To Secure the Blessings of Liberty: The Making of the Consitution - the Infant American Nation Weathered Tremendous Obstacles in Order to Form a Constitutional Union


McDonald, Forrest, The World and I


Forrest McDonald is professor of history at the University of Alabama and author of Novus Ordo Seclorum.

On the eve of independence, the American people were sorely divided against themselves; but the patriots of 1776 were, at least in principle, nearly unanimous in their understanding of what independence entailed. The short-range necessity was to win on the battlefield what they had proclaimed in the halls of Congress. The longer-term necessity, in the language of the Declaration of Independence, was "to institute new Government, laying its Foundation on such Principles, and organizing its Powers in such Form, as to them shall seem most likely to effect their Safety and Happiness."

Patriots were also agreed that the proper ends of government were to protect people in their lives, liberty, and property; and that liberty was the most precious of these, for men were willing to sacrifice the other two for its preservation.

It is important to understand the intensity of their passion for their heritage of freedom. Listen to the words of Joseph Warren, a leader of the Sons of Liberty who was soon to be killed at the Battle of Bunker Hill:

"Our fathers having resolved never to wear the yoke of despotism, and seeing the European world...a prey to tyranny, bravely threw themselves upon the bosom of the ocean, determined to find a place in which to enjoy their freedom, or perish in the glorious attempt. "

Public speakers echoed this sentiment again and again: "The voice of your fathers' blood cries to you...we bled in vain, if you, our offspring, [lack valor] in your exertions for the preservation of your liberties." Oliver Ellsworth of Connecticut later recalled the spirit of 76: "When we rushed to arms for preventing British usurpation, liberty was the argument of every tongue. This word...is sacred, next to those we appropriate for divine adoration."

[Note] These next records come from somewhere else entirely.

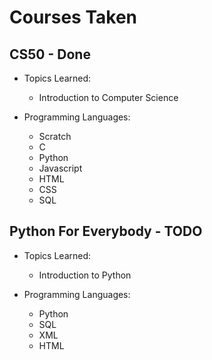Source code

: # Courses Taken

## CS50 - Done

- Topics Learned:
  - Introduction to Computer Science

- Programming Languages:
  - Scratch
  - C
  - Python
  - Javascript
  - HTML
  - CSS
  - SQL

## Python For Everybody - TODO

- Topics Learned:
  - Introduction to Python

- Programming Languages:
  - Python
  - SQL
  - XML
  - HTML
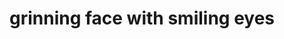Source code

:---
layout: smileys&emotion
title: grinning face with smiling eyes
emoji: grinning_face_with_smiling_eyes
permalink: 😄.html
---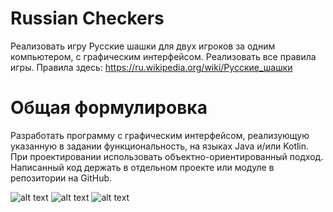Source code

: # Russian Checkers
Реализовать игру Русские шашки для двух игроков за одним компьютером, с
графическим интерфейсом. Реализовать все правила игры. Правила здесь: https://ru.wikipedia.org/wiki/Русские_шашки

# Общая формулировка
Разработать программу с графическим интерфейсом, реализующую указанную в
задании функциональность, на языках Java и/или Kotlin. При проектировании
использовать объектно-ориентированный подход. Написанный код держать в отдельном проекте или
модуле в репозитории на GitHub.

![alt text](https://github.com/MeeLeSh/screenshots/blob/main/1.png)
![alt text](https://github.com/MeeLeSh/screenshots/blob/main/2.png)
![alt text](https://github.com/MeeLeSh/screenshots/blob/main/3.png)
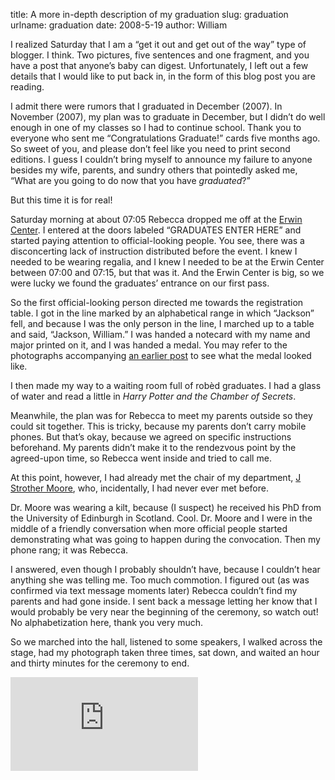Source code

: title: A more in-depth description of my graduation
slug: graduation
urlname: graduation
date: 2008-5-19
author: William

I realized Saturday that I am a &ldquo;get it out and get out of the way&rdquo;
type of blogger. I think. Two pictures, five sentences and one fragment, and you
have a post that anyone&#x02bc;s baby can digest. Unfortunately, I left out a
few details that I would like to put back in, in the form of this blog post you
are reading.

I admit there were rumors that I graduated in December (2007). In November
(2007), my plan was to graduate in December, but I didn&#x02bc;t do well enough
in one of my classes so I had to continue school. Thank you to everyone who sent
me &ldquo;Congratulations Graduate!&rdquo; cards five months ago. So sweet of
you, and please don&#x02bc;t feel like you need to print second editions. I
guess I couldn&#x02bc;t bring myself to announce my failure to anyone besides my
wife, parents, and sundry others that pointedly asked me, &ldquo;What are you
going to do now that you have *graduated*?&rdquo;

But this time it is for real!

Saturday morning at about 07:05 Rebecca dropped me off at the [Erwin Center][a].
I entered at the doors labeled &ldquo;GRADUATES ENTER HERE&rdquo; and started
paying attention to official-looking people. You see, there was a disconcerting
lack of instruction distributed before the event. I knew I needed to be wearing
regalia, and I knew I needed to be at the Erwin Center between 07:00 and 07:15,
but that was it. And the Erwin Center is big, so we were lucky we found the
graduates&#x02bc; entrance on our first pass.

So the first official-looking person directed me towards the registration table.
I got in the line marked by an alphabetical range in which &ldquo;Jackson&rdquo;
fell, and because I was the only person in the line, I marched up to a table and
said, &ldquo;Jackson, William.&rdquo; I was handed a notecard with my name and
major printed on it, and I was handed a medal. You may refer to the photographs
accompanying [an earlier post][b] to see what the medal looked like.

I then made my way to a waiting room full of robèd graduates. I had a glass of
water and read a little in *Harry Potter and the Chamber of Secrets*.

Meanwhile, the plan was for Rebecca to meet my parents outside so they could sit
together. This is tricky, because my parents don&#x02bc;t carry mobile phones.
But that&#x02bc;s okay, because we agreed on specific instructions beforehand.
My parents didn&#x02bc;t make it to the rendezvous point by the agreed-upon
time, so Rebecca went inside and tried to call me.

At this point, however, I had already met the chair of my department,
[J Strother Moore][c], who, incidentally, I had never ever met before.

Dr. Moore was wearing a kilt, because (I suspect) he received his PhD from the
University of Edinburgh in Scotland. Cool. Dr. Moore and I were in the middle of
a friendly conversation when more official people started demonstrating what was
going to happen during the convocation. Then my phone rang; it was Rebecca.

I answered, even though I probably shouldn&#x02bc;t have, because I
couldn&#x02bc;t hear anything she was telling me. Too much commotion. I figured
out (as was confirmed via text message moments later) Rebecca couldn&#x02bc;t
find my parents and had gone inside. I sent back a message letting her know that
I would probably be very near the beginning of the ceremony, so watch out! No
alphabetization here, thank you very much.

So we marched into the hall, listened to some speakers, I walked across the
stage, had my photograph taken three times, sat down, and waited an hour and
thirty minutes for the ceremony to end.

<div class="f63aa9f3 position-relative">
	<iframe src="https://player.vimeo.com/video/1043929?byline=0&portrait=0" class="bf9b6481 position-absolute" frameborder="0" allow="autoplay; fullscreen" allowfullscreen></iframe>
</div>

<script src="https://player.vimeo.com/api/player.js"></script>

[a]: https://uterwincenter.com/index.aspx
[b]: {filename}/2008-05-17-i-graduated.md
[c]: https://www.cs.utexas.edu/~moore/
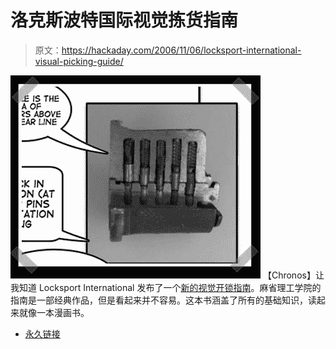 # 洛克斯波特国际视觉拣货指南

> 原文：<https://hackaday.com/2006/11/06/locksport-international-visual-picking-guide/>

![](img/fe642332284809eb26da0417487b4261.png)
【Chronos】让我知道 Locksport International 发布了一个[新的视觉开锁指南](http://locksport.com/home/index.php?entry=entry061027-222056)。麻省理工学院的指南是一部经典作品，但是看起来并不容易。这本书涵盖了所有的基础知识，读起来就像一本漫画书。

*   [永久链接](http://locksport.com/home/index.php?entry=entry061027-222056)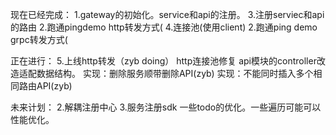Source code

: 
现在已经完成：
1.gateway的初始化。service和api的注册。
3.注册serviec和api的路由
2.跑通pingdemo http转发方式(
4.连接池(使用client)
2.跑通ping demo grpc转发方式(

正在进行：
5.上线http转发（zyb doing）
http连接池修复
api模块的controller改造适配数据结构。
实现：删除服务顺带删除API(zyb)
实现：不能同时插入多个相同路由API(zyb)

未来计划：
2.解耦注册中心
3.服务注册sdk
一些todo的优化。一些遍历可能可以性能优化。
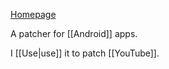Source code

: [Homepage](https://revanced.app)

A patcher for [[Android]] apps.

I [[Use|use]] it to patch [[YouTube]].
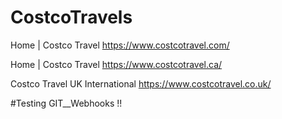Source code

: # CostcoTravels
Home | Costco Travel
https://www.costcotravel.com/

Home | Costco Travel
https://www.costcotravel.ca/

Costco Travel UK International
https://www.costcotravel.co.uk/

#Testing GIT__Webhooks !!
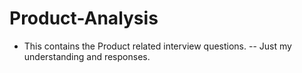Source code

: # Product-Analysis

- This contains the Product related interview questions.
-- Just my understanding and responses.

When the Revolution began, a great many Americans believed that liberty or freedom required no definition. Liberty trees could be planted, liberty poles could be erected, chapters of the Sons of Liberty could be formed, and Patrick Henry could declare, "Give me liberty or give me death"--all without having to give deep thought to what was involved in the concept. But an astonishing number of Americans did devote deep thought to the subject. Indeed, it is no exaggeration to say that, for two decades prior to the meeting of the Constitutional Convention, American political discourse was an ongoing public forum on the meaning of liberty. In town meetings and country conventions, at sittings of the grand juries, in the newspapers, pamphlets, and broadsides, from the pulpits and on the streetcorners, Americans expressed their views. And there was a wide range of opinion--almost the only thing generally agreed upon was that liberty was something that everybody wanted. Everything else--what liberty was, who deserved it, how much of it was desirable, how it was obtained, how it was secured--was subject to debate.

A related matter, likewise the subject of an ongoing forum, was the origin or source of the professed "right" to liberty. Americans liked to believe that their rights were founded not on mere will, or caprice, but upon some broader legitimating principle. Prior to July 1776 they could properly claim that their rights derived from the British constitution and from their colonial charters, and those claims had standing in law; but independence dissolved both those foundations. In their stead, the Declaration of Independence postulated the doctrine of natural rights: that all men are "endowed by their Creator with certain unalienable rights, that among these are Life, Liberty, and the pursuit of Happiness."

To many Americans, most notably Thomas Jefferson, that doctrine seemed adequate, inasmuch as it was reinforced by the companion doctrine of the right of revolution. Most Americans, however, sought a firmer and more stable fount of rights in civil society. …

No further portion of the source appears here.